The set is divided in two with the first half being a showcase of Hugh’s solo career with particular emphasis on Monster, which features tracks about Mussolini, Bilko and Evel Knievel among others. Monster is a very strong offering, featuring all the trademark Cornwell ingredients; the smooth, authoritative vocal style, the easy melodies wrought from angular guitar and sudden time changes and the unique lyrical subjects – Duce Coochie Man for instance. The Prison’s Going Down, an earlier foray into writing about heroes, in this case Love’s Arthur Lee, sits well in tonight’s set while Stuck in Daily Mail Land and Black Hair, Black Eyes, Black Suit are perennial favourites.
A Hugh Cornwell gig is like a ride in a well-tuned classic car, with quality of ride assured and a chance to relax and enjoy years of expert artisanship. The second half of the set then, is the chance to pull over, spread a blanket on the ground (apologies Billie Jo) and open the picnic basket of Stranglers delights.
Hugh reached in and started by handing round some Nuclear Device, Sweden and Duchess as we lay back to bask in the sunshine of one of the great British songbooks.
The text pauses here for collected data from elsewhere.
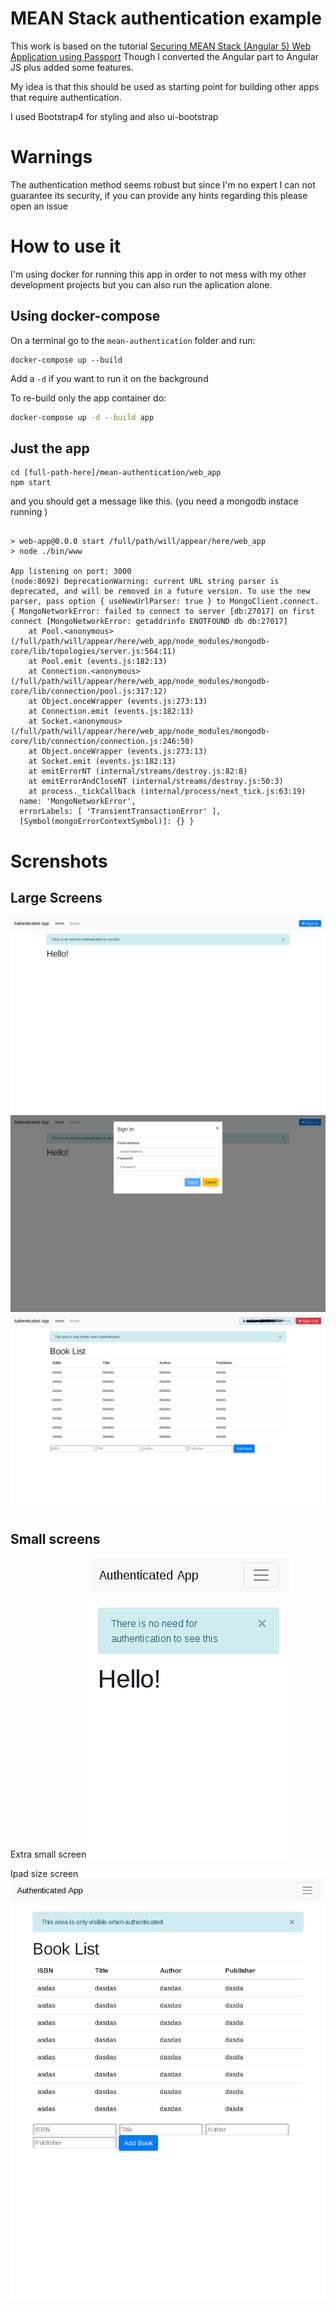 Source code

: # MEAN Stack authentication example

This work is based on the tutorial [Securing MEAN Stack (Angular 5) Web Application using Passport](https://www.djamware.com/post/5a878b3c80aca7059c142979/securing-mean-stack-angular-5-web-application-using-passport)
Though I converted the Angular part to Angular JS plus added some features.

My idea is that this should be used as starting point for building other apps that require authentication.

I used Bootstrap4 for styling and also ui-bootstrap 

# Warnings 

The authentication method seems robust but since I'm no expert I can not guarantee its security,
if you can provide any hints regarding this  please open an issue

# How to use it

I'm using docker for running this app in order to not mess with my other development projects but you can also run 
the aplication alone.

## Using docker-compose

On a terminal go to the `mean-authentication` folder and run:

```shell
docker-compose up --build
```

Add a `-d` if you want to run it on the background

To re-build only the app container do:

```bash
docker-compose up -d --build app
```

## Just the app

```shell
cd [full-path-here]/mean-authentication/web_app
npm start
```

and you should get a message like this. (you need a mongodb instace running )

```shell

> web-app@0.0.0 start /full/path/will/appear/here/web_app
> node ./bin/www                                                                                                                                                                                                                             
                                                                                                                                                                                                                                             
App listening on port: 3000                                                                                                                                                                                                                  
(node:8692) DeprecationWarning: current URL string parser is deprecated, and will be removed in a future version. To use the new parser, pass option { useNewUrlParser: true } to MongoClient.connect.                                       
{ MongoNetworkError: failed to connect to server [db:27017] on first connect [MongoNetworkError: getaddrinfo ENOTFOUND db db:27017]                                                                                                          
    at Pool.<anonymous> (/full/path/will/appear/here/web_app/node_modules/mongodb-core/lib/topologies/server.js:564:11)                                                                                                 
    at Pool.emit (events.js:182:13)                                                                                                                                                                                                          
    at Connection.<anonymous> (/full/path/will/appear/here/web_app/node_modules/mongodb-core/lib/connection/pool.js:317:12)                                                                                             
    at Object.onceWrapper (events.js:273:13)                                                                                                                                                                                                 
    at Connection.emit (events.js:182:13)                                                                                                                                                                                                    
    at Socket.<anonymous> (/full/path/will/appear/here/web_app/node_modules/mongodb-core/lib/connection/connection.js:246:50)                                                                                           
    at Object.onceWrapper (events.js:273:13)                                                                                                                                                                                                 
    at Socket.emit (events.js:182:13)                                                                                                                                                                                                        
    at emitErrorNT (internal/streams/destroy.js:82:8)                                                                                                                                                                                        
    at emitErrorAndCloseNT (internal/streams/destroy.js:50:3)                                                                                                                                                                                
    at process._tickCallback (internal/process/next_tick.js:63:19)                                                                                                                                                                           
  name: 'MongoNetworkError',                                                                                                                                                                                                                 
  errorLabels: [ 'TransientTransactionError' ],                                                                                                                                                                                              
  [Symbol(mongoErrorContextSymbol)]: {} }                             
```


# Screnshots
## Large Screens
![Index on large screen](screenshots/index-large.png)
![Sing In modal](screenshots/singin.png)
![Books view on large screens](screenshots/books-lg.png)
## Small screens
Extra small screen
![Index on extra small screen](screenshots/index-sm.png)

Ipad size screen
![Books view on ipad size](screenshots/books-ipad.png)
There is a genuine coherence to the show by separating the two catalogues. The crowd had listened attentively and enjoyed the solo work of the first half, which sits together really well, but now it was time to let the atmosphere build as the Strangler Jedi-Master showed us the force is still very much with him.
No Mercy, Skin Deep and a glorious community sing-along of Always the Sun go down a storm while Tank very nearly blows the roof off. A friend suggested that the delivery of such songs as a three-piece without keyboards gives them a new lease of life and you certainly do appreciate the serrated guitar edges. A representative of the younger generation was raving about the urgent, “garage-type” sound of the songs and threw in The Strokes for comparison (it was meant as a compliment). I have to say that Thrown Away, a song based on a keyboard run, sounds irresistible from this line up, but all tracks offered a fresh and intriguing perspective.
The set closed tonight with Hanging Around and 5 Minutes, “Death by Strangulation” as Hugh called it, to send the crowd out into the grm Chester evening in good heart.